From Wikinews, the free news source you can write!

Sunday, April 4, 2010

USGS intensity map of the Baja California, Mexico earthquake
Map of southern California and northern Baja California with earthquakes shortly after the main earthquake

The US Geological Survey (USGS) on the afternoon of Easter Sunday monitored a large earthquake in the southern Imperial Valley south of Mexicali, Mexico near the Colorado River, at about 15:40 PDT (22:40 UTC). It was felt throughout the surrounding area for a great distance, with shaking said to have lasted for about a minute.

The USGS reports that the epicenter was 26 kilometers (16 miles) south-southwest of Guadalupe Victoria, Baja California, Mexico, and 173 kilometers (108 miles) east-southeast of Tijuana, Baja California, at a depth of 10 kilometers (6.2 miles).
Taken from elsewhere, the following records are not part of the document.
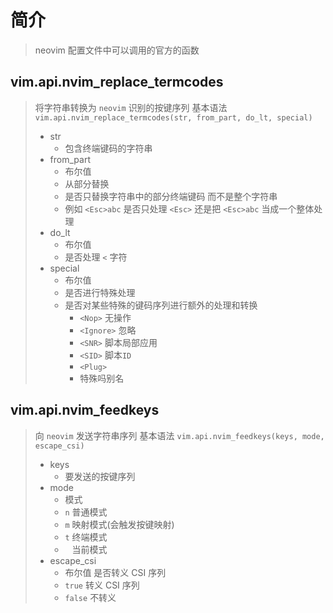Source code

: # 简介
> neovim 配置文件中可以调用的官方的函数

## vim.api.nvim_replace_termcodes
> 将字符串转换为 `neovim` 识别的按键序列
> 基本语法 `vim.api.nvim_replace_termcodes(str, from_part, do_lt, special)`
> - str
>   - 包含终端键码的字符串
> - from_part
>   - 布尔值
>   - 从部分替换
>   - 是否只替换字符串中的部分终端键码 而不是整个字符串
>   - 例如 `<Esc>abc` 是否只处理 `<Esc>` 还是把 `<Esc>abc` 当成一个整体处理
> - do_lt
>   - 布尔值
>   - 是否处理 `<` 字符
> - special
>   - 布尔值
>   - 是否进行特殊处理
>   - 是否对某些特殊的键码序列进行额外的处理和转换
>       - `<Nop>` 无操作
>       - `<Ignore>` 忽略
>       - `<SNR>` 脚本局部应用
>       - `<SID>` 脚本`ID`
>       - `<Plug>`
>       - 特殊吗别名

##  vim.api.nvim_feedkeys
> 向 `neovim` 发送字符串序列
> 基本语法 `vim.api.nvim_feedkeys(keys, mode, escape_csi)`
> - keys
>   - 要发送的按键序列
> - mode
>   - 模式
>   - `n` 普通模式
>   - `m` 映射模式(会触发按键映射)
>   - `t` 终端模式
>   - ` ` 当前模式
> - escape_csi
>   - 布尔值 是否转义 CSI 序列
>   - `true` 转义 CSI 序列
>   - `false` 不转义

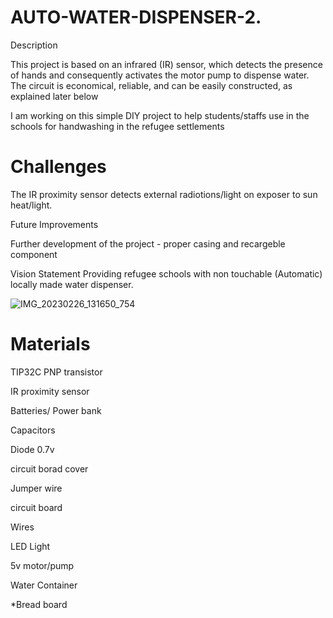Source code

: # AUTO-WATER-DISPENSER-2.

Description

This project is based on an infrared (IR) sensor, which detects the presence of hands and consequently activates the motor pump to dispense water. The circuit is economical, reliable, and can be easily constructed, as explained later below 

I am  working on this simple DIY project to help students/staffs use in the schools for handwashing in the refugee settlements

# Challenges

The IR proximity sensor detects external radiotions/light on exposer to sun heat/light.

Future Improvements

Further development of the project - proper casing and recargeble component 

Vision Statement Providing refugee schools with non touchable (Automatic) locally made water dispenser.

![IMG_20230226_131650_754](https://user-images.githubusercontent.com/56769901/221420333-077cd108-b7df-4013-b142-f64916d36a73.jpg)


# Materials

 TIP32C PNP transistor

 IR proximity sensor

Batteries/ Power bank 

Capacitors

Diode 0.7v

circuit borad cover 

Jumper wire

circuit board 

Wires

LED Light

5v motor/pump

Water Container

*Bread board
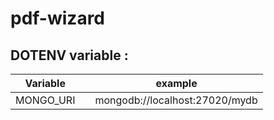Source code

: # pdf-wizard

## DOTENV variable :

| Variable  |     | example                                |
| --------- | --- | -------------------------------------- |
| MONGO_URI |     | mongodb://localhost:27020/mydb         |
According to witnesses, the quake was felt as far away as Los Angeles and San Diego, California. The Reuters news agency reports numerous aftershocks, and the USGS has reported at least three at this time. One reached magnitude 5.1, another one, which occurred in the same place as the first quake, reached 5.4, and a third in Sonora reached 5.1. A Wikinews correspondent in the Los Angeles area, Mike Morales, felt the earthquake and reports, "I was at home and then I almost thought it was vertigo, but really it was the earthquake. I'm surprised I could feel it here; it was in Baja California."

One casualty has been reported in Mexicali, and the Los Angeles Fire Department has been put on alert. It was reported that a number of people were stuck in an elevator in Disneyland, Anaheim.

There were about 30 earthquakes of magnitude 3.0 or greater in southern California and northern Baja California in the two hours immediately following the earthquake (see map below and right). Nine of them were of 4.0 or greater. A small number were in the immediate vicinity of the main earthquake. The majority of them were centered on an area about 40 miles to the northwest. The rest were scattered over a wide area of the southern California desert, as much as 100 miles from the main earthquake. Seismologists have not yet announced what relationship, if any, these earthquakes have to the main earthquake.

According to the Chilean Oceanographic and Hydrographic Service (SHOA), no tsunamis are expected to reach the coast of Chile.